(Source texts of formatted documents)
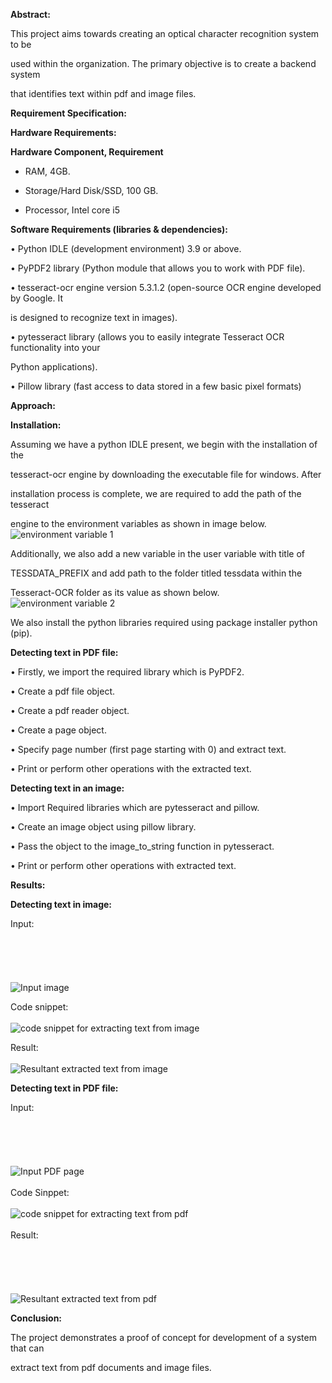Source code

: ﻿**Abstract:**

This project aims towards creating an optical character recognition system to be

used within the organization. The primary objective is to create a backend system

that identifies text within pdf and image files.

**Requirement Specification:**

**Hardware Requirements:**

**Hardware Component, Requirement**

- RAM, 4GB.

- Storage/Hard Disk/SSD, 100 GB.

- Processor, Intel core i5

**Software Requirements (libraries & dependencies):**

• Python IDLE (development environment) 3.9 or above.

• PyPDF2 library (Python module that allows you to work with PDF file).

• tesseract-ocr engine version 5.3.1.2 (open-source OCR engine developed by Google. It

is designed to recognize text in images).

• pytesseract library (allows you to easily integrate Tesseract OCR functionality into your

Python applications).

• Pillow library (fast access to data stored in a few basic pixel formats)

**Approach:**

**Installation:**

Assuming we have a python IDLE present, we begin with the installation of the

tesseract-ocr engine by downloading the executable file for windows. After

installation process is complete, we are required to add the path of the tesseract

engine to the environment variables as shown in image below.
![environment variable 1](env_1.png)

Additionally, we also add a new variable in the user variable with title of

TESSDATA_PREFIX and add path to the folder titled tessdata within the

Tesseract-OCR folder as its value as shown below.
![environment variable 2](env_2.png)

We also install the python libraries required using package installer python (pip).

**Detecting text in PDF file:**

• Firstly, we import the required library which is PyPDF2.

• Create a pdf file object.

• Create a pdf reader object.

• Create a page object.

• Specify page number (first page starting with 0) and extract text.

• Print or perform other operations with the extracted text.

**Detecting text in an image:**

• Import Required libraries which are pytesseract and pillow.

• Create an image object using pillow library.

• Pass the object to the image_to_string function in pytesseract.

• Print or perform other operations with extracted text.

**Results:**

**Detecting text in image:**

Input:<br><br><br><br><br><br>
![Input image](sample_text.png)

Code snippet:<br><br>
![code snippet for extracting text from image](image_code.png)

Result:<br><br>
![Resultant extracted text from image](image_result.png)

**Detecting text in PDF file:**

Input:<br><br><br><br><br><br>
![Input PDF page](pdf_file_page_image)
<br><br>
Code Sinppet:<br><br>
![code snippet for extracting text from pdf](pdf_code.png)
<br><br>
Result:<br><br><br><br><br><br>
![Resultant extracted text from pdf](pdf_result.png)


**Conclusion:**

The project demonstrates a proof of concept for development of a system that can

extract text from pdf documents and image files.
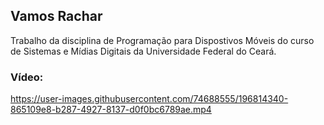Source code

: ## Vamos Rachar
Trabalho da disciplina de Programação para Dispostivos Móveis do curso de Sistemas e Mídias Digitais da Universidade Federal do Ceará.
### Vídeo:



https://user-images.githubusercontent.com/74688555/196814340-865109e8-b287-4927-8137-d0f0bc6789ae.mp4

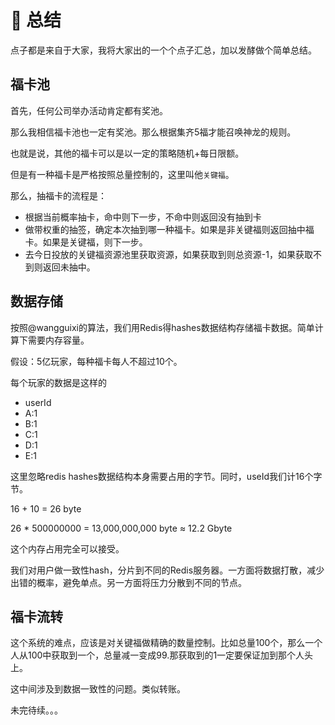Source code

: # 👊 总结

点子都是来自于大家，我将大家出的一个个点子汇总，加以发酵做个简单总结。

## 福卡池

首先，任何公司举办活动肯定都有奖池。

那么我相信福卡池也一定有奖池。那么根据集齐5福才能召唤神龙的规则。

也就是说，其他的福卡可以是以一定的策略随机+每日限额。

但是有一种福卡是严格按照总量控制的，这里叫他`关键福`。

那么，抽福卡的流程是：

- 根据当前概率抽卡，命中则下一步，不命中则返回没有抽到卡
- 做带权重的抽签，确定本次抽到哪一种福卡。如果是非关键福则返回抽中福卡。如果是关键福，则下一步。
- 去今日投放的关键福资源池里获取资源，如果获取到则总资源-1，如果获取不到则返回未抽中。

## 数据存储

按照@wangguixi的算法，我们用Redis得hashes数据结构存储福卡数据。简单计算下需要内存容量。

假设：5亿玩家，每种福卡每人不超过10个。

每个玩家的数据是这样的
- userId
 - A:1
 - B:1
 - C:1
 - D:1
 - E:1

这里忽略redis hashes数据结构本身需要占用的字节。同时，useId我们计16个字节。

16 + 10 = 26 byte

26 * 500000000 = 13,000,000,000 byte ≈ 12.2 Gbyte

这个内存占用完全可以接受。

我们对用户做一致性hash，分片到不同的Redis服务器。一方面将数据打散，减少出错的概率，避免单点。另一方面将压力分散到不同的节点。

## 福卡流转

这个系统的难点，应该是对关键福做精确的数量控制。比如总量100个，那么一个人从100中获取到一个，总量减一变成99.那获取到的1一定要保证加到那个人头上。

这中间涉及到数据一致性的问题。类似转账。

未完待续。。。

Task brief: Take the line above containing "首先，任何公司举办活动肯定都有奖池。", the line containing "这个系统的难点，应该是对关键", and all lines in between, and copy them exactly without anything else.

Reply to the exercise:
首先，任何公司举办活动肯定都有奖池。

那么我相信福卡池也一定有奖池。那么根据集齐5福才能召唤神龙的规则。

也就是说，其他的福卡可以是以一定的策略随机+每日限额。

但是有一种福卡是严格按照总量控制的，这里叫他`关键福`。

那么，抽福卡的流程是：

- 根据当前概率抽卡，命中则下一步，不命中则返回没有抽到卡
- 做带权重的抽签，确定本次抽到哪一种福卡。如果是非关键福则返回抽中福卡。如果是关键福，则下一步。
- 去今日投放的关键福资源池里获取资源，如果获取到则总资源-1，如果获取不到则返回未抽中。

## 数据存储

按照@wangguixi的算法，我们用Redis得hashes数据结构存储福卡数据。简单计算下需要内存容量。

假设：5亿玩家，每种福卡每人不超过10个。

每个玩家的数据是这样的
- userId
 - A:1
 - B:1
 - C:1
 - D:1
 - E:1

这里忽略redis hashes数据结构本身需要占用的字节。同时，useId我们计16个字节。

16 + 10 = 26 byte

26 * 500000000 = 13,000,000,000 byte ≈ 12.2 Gbyte

这个内存占用完全可以接受。

我们对用户做一致性hash，分片到不同的Redis服务器。一方面将数据打散，减少出错的概率，避免单点。另一方面将压力分散到不同的节点。

## 福卡流转

这个系统的难点，应该是对关键福做精确的数量控制。比如总量100个，那么一个人从100中获取到一个，总量减一变成99.那获取到的1一定要保证加到那个人头上。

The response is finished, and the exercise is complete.